Investoren können aber auch als Anleihengläubiger oder als Darlehensgeber an einer Sanierung beteiligt sein. „Den neuen Kapitalgeber zu besichern, ist dann meistens nicht einfach, denn dass noch unbelastetes Vermögen vorhanden ist, ist in einem solchen Fall nicht sehr realistisch. Der typische Hebel ist dann ein drastisch höherer Zinssatz“, meint Skauradszun.

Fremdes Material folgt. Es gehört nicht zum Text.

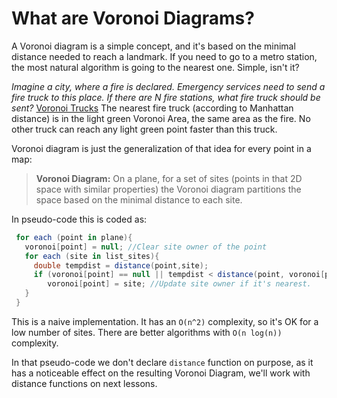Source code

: # What are Voronoi Diagrams?

A Voronoi diagram is a simple concept, and it's based on the minimal distance needed to reach a landmark.
If you need to go to a metro station, the most natural algorithm is going to the nearest one. Simple, isn't it?

*Imagine a city, where a fire is declared. Emergency services need to send a fire truck to this place. If there are N fire stations, what fire truck should be sent?*
[Voronoi Trucks](trucks.gif)
The nearest fire truck (according to Manhattan distance) is in the light green Voronoi Area, the same area as the fire. No other truck can reach any light green point faster than this truck.

Voronoi diagram is just the generalization of that idea for every point in a map:
>**Voronoi Diagram:** On a plane, for a set of sites (points in that 2D space with similar properties) the Voronoi diagram partitions the space based on the minimal distance to each site.

In pseudo-code this is coded as:
```csharp
 for each (point in plane){
   voronoi[point] = null; //Clear site owner of the point
   for each (site in list_sites){
     double tempdist = distance(point,site);
	 if (voronoi[point] == null || tempdist < distance(point, voronoi[point]) )
	    voronoi[point] = site; //Update site owner if it's nearest.
   }
 }
```
This is a naive implementation. It has an `O(n^2)` complexity, so it's OK for a low number of sites.
There are better algorithms with `O(n log(n))` complexity.

In that pseudo-code we don't declare `distance` function on purpose, as it has a noticeable effect on the resulting Voronoi Diagram, we'll work with distance functions on next lessons.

Umsonst ist eine Sanierung nicht
In der Presse werden StaRUG-Verfahren gelegentlich kritisch gesehen. So schrieb die „Wirtschaftswoche“ kürzlich, dass von der 60-Millionen-Euro-Kapitalspritze von den künftigen Varta-Eigentümern Porsche und Tojner zur Varta-Rettung angeblich 43 Millionen Euro für diverse Kanzleien und Berater aufgewendet wurden. Schäffler äußert sich zu diesen Zahlen nicht, weist aber darauf hin, dass sich die kolportierten Zahlen auf den Gesamtberatungsaufwand in den Jahren 2024 und 2025 beziehen und nur zu einem Bruchteil das eigentliche StaRUG betreffen. Außerdem führt er aus, dass die Kosten einer Insolvenz sicher höher gewesen wären.

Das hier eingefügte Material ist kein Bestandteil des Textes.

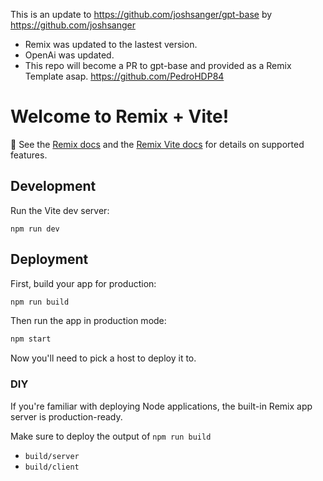 This is an update to https://github.com/joshsanger/gpt-base by https://github.com/joshsanger

- Remix was updated to the lastest version.
- OpenAi was updated.
- This repo will become a PR to gpt-base and provided as a Remix Template asap.
  https://github.com/PedroHDP84

# Welcome to Remix + Vite!

📖 See the [Remix docs](https://remix.run/docs) and the [Remix Vite docs](https://remix.run/docs/en/main/guides/vite) for details on supported features.

## Development

Run the Vite dev server:

```shellscript
npm run dev
```

## Deployment

First, build your app for production:

```sh
npm run build
```

Then run the app in production mode:

```sh
npm start
```

Now you'll need to pick a host to deploy it to.

### DIY

If you're familiar with deploying Node applications, the built-in Remix app server is production-ready.

Make sure to deploy the output of `npm run build`

- `build/server`
- `build/client`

Egal wie man es angeht, die Restrukturierung und Sanierung eines Unternehmens, das in Schieflage geraten ist, wird immer hohe Kosten verursachen: Kosten für M&A-Berater, Financial Advisors, Betriebswirtschaftsexperten und Rechtsanwälte fallen an. Wichtig ist, dass am Ende die für das Unternehmen beste Lösung gefunden wird.